-- Exercise inputs follows --
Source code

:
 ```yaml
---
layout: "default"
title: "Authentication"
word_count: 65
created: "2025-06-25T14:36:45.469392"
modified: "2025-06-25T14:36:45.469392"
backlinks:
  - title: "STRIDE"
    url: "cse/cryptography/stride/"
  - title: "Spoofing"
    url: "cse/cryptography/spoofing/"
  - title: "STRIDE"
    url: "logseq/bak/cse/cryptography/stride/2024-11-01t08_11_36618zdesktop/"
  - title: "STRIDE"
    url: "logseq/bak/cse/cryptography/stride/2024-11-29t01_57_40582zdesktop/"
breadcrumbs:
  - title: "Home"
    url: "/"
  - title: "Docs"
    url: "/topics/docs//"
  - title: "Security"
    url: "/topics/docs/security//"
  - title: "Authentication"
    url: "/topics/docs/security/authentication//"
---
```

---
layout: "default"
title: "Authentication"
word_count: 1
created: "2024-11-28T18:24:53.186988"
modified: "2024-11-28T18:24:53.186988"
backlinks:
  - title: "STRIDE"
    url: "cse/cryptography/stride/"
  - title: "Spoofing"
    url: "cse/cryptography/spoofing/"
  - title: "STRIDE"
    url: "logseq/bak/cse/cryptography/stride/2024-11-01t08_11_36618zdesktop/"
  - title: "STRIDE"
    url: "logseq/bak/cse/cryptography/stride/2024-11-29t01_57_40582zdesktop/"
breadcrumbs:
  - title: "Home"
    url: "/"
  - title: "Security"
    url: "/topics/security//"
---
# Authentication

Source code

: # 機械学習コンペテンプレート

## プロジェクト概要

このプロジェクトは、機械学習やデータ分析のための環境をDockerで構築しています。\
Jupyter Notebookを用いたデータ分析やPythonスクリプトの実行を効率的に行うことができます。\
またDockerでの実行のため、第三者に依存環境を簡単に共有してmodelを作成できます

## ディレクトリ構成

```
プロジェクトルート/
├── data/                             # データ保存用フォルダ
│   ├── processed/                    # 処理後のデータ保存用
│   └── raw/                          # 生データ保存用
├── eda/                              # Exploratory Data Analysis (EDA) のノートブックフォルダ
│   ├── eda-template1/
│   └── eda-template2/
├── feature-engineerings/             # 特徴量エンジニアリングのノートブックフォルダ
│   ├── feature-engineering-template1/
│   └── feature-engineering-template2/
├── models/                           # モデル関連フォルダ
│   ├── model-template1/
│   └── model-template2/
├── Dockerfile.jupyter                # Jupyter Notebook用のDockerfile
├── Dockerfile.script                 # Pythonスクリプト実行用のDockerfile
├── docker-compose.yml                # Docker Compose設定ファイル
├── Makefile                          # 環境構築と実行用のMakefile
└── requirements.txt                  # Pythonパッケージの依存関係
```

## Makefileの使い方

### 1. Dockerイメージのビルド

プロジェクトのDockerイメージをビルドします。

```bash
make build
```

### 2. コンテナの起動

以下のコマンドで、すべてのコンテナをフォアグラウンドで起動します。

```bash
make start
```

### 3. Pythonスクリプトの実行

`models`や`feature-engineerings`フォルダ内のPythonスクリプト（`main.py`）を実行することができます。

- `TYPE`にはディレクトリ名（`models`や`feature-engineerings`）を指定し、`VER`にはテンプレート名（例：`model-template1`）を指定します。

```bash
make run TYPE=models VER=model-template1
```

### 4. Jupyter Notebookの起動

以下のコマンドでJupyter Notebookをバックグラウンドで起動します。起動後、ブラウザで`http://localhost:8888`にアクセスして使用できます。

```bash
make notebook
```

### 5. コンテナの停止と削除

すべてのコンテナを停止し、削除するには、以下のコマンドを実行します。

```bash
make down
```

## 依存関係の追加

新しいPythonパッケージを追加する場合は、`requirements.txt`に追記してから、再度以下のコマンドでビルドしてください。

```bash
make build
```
-- Exercise inputs concluded --
### [Activity]
Only an exact transcription of all the records above counts as an answer.

### [Answer area]
Source code

:
 ```yaml
---
layout: "default"
title: "Authentication"
word_count: 65
created: "2025-06-25T14:36:45.469392"
modified: "2025-06-25T14:36:45.469392"
backlinks:
  - title: "STRIDE"
    url: "cse/cryptography/stride/"
  - title: "Spoofing"
    url: "cse/cryptography/spoofing/"
  - title: "STRIDE"
    url: "logseq/bak/cse/cryptography/stride/2024-11-01t08_11_36618zdesktop/"
  - title: "STRIDE"
    url: "logseq/bak/cse/cryptography/stride/2024-11-29t01_57_40582zdesktop/"
breadcrumbs:
  - title: "Home"
    url: "/"
  - title: "Docs"
    url: "/topics/docs//"
  - title: "Security"
    url: "/topics/docs/security//"
  - title: "Authentication"
    url: "/topics/docs/security/authentication//"
---
```

---
layout: "default"
title: "Authentication"
word_count: 1
created: "2024-11-28T18:24:53.186988"
modified: "2024-11-28T18:24:53.186988"
backlinks:
  - title: "STRIDE"
    url: "cse/cryptography/stride/"
  - title: "Spoofing"
    url: "cse/cryptography/spoofing/"
  - title: "STRIDE"
    url: "logseq/bak/cse/cryptography/stride/2024-11-01t08_11_36618zdesktop/"
  - title: "STRIDE"
    url: "logseq/bak/cse/cryptography/stride/2024-11-29t01_57_40582zdesktop/"
breadcrumbs:
  - title: "Home"
    url: "/"
  - title: "Security"
    url: "/topics/security//"
---
# Authentication

Source code

: # 機械学習コンペテンプレート

## プロジェクト概要

このプロジェクトは、機械学習やデータ分析のための環境をDockerで構築しています。\
Jupyter Notebookを用いたデータ分析やPythonスクリプトの実行を効率的に行うことができます。\
またDockerでの実行のため、第三者に依存環境を簡単に共有してmodelを作成できます

## ディレクトリ構成

```
プロジェクトルート/
├── data/                             # データ保存用フォルダ
│   ├── processed/                    # 処理後のデータ保存用
│   └── raw/                          # 生データ保存用
├── eda/                              # Exploratory Data Analysis (EDA) のノートブックフォルダ
│   ├── eda-template1/
│   └── eda-template2/
├── feature-engineerings/             # 特徴量エンジニアリングのノートブックフォルダ
│   ├── feature-engineering-template1/
│   └── feature-engineering-template2/
├── models/                           # モデル関連フォルダ
│   ├── model-template1/
│   └── model-template2/
├── Dockerfile.jupyter                # Jupyter Notebook用のDockerfile
├── Dockerfile.script                 # Pythonスクリプト実行用のDockerfile
├── docker-compose.yml                # Docker Compose設定ファイル
├── Makefile                          # 環境構築と実行用のMakefile
└── requirements.txt                  # Pythonパッケージの依存関係
```

## Makefileの使い方

### 1. Dockerイメージのビルド

プロジェクトのDockerイメージをビルドします。

```bash
make build
```

### 2. コンテナの起動

以下のコマンドで、すべてのコンテナをフォアグラウンドで起動します。

```bash
make start
```

### 3. Pythonスクリプトの実行

`models`や`feature-engineerings`フォルダ内のPythonスクリプト（`main.py`）を実行することができます。

- `TYPE`にはディレクトリ名（`models`や`feature-engineerings`）を指定し、`VER`にはテンプレート名（例：`model-template1`）を指定します。

```bash
make run TYPE=models VER=model-template1
```

### 4. Jupyter Notebookの起動

以下のコマンドでJupyter Notebookをバックグラウンドで起動します。起動後、ブラウザで`http://localhost:8888`にアクセスして使用できます。

```bash
make notebook
```

### 5. コンテナの停止と削除

すべてのコンテナを停止し、削除するには、以下のコマンドを実行します。

```bash
make down
```

## 依存関係の追加

新しいPythonパッケージを追加する場合は、`requirements.txt`に追記してから、再度以下のコマンドでビルドしてください。

```bash
make build
```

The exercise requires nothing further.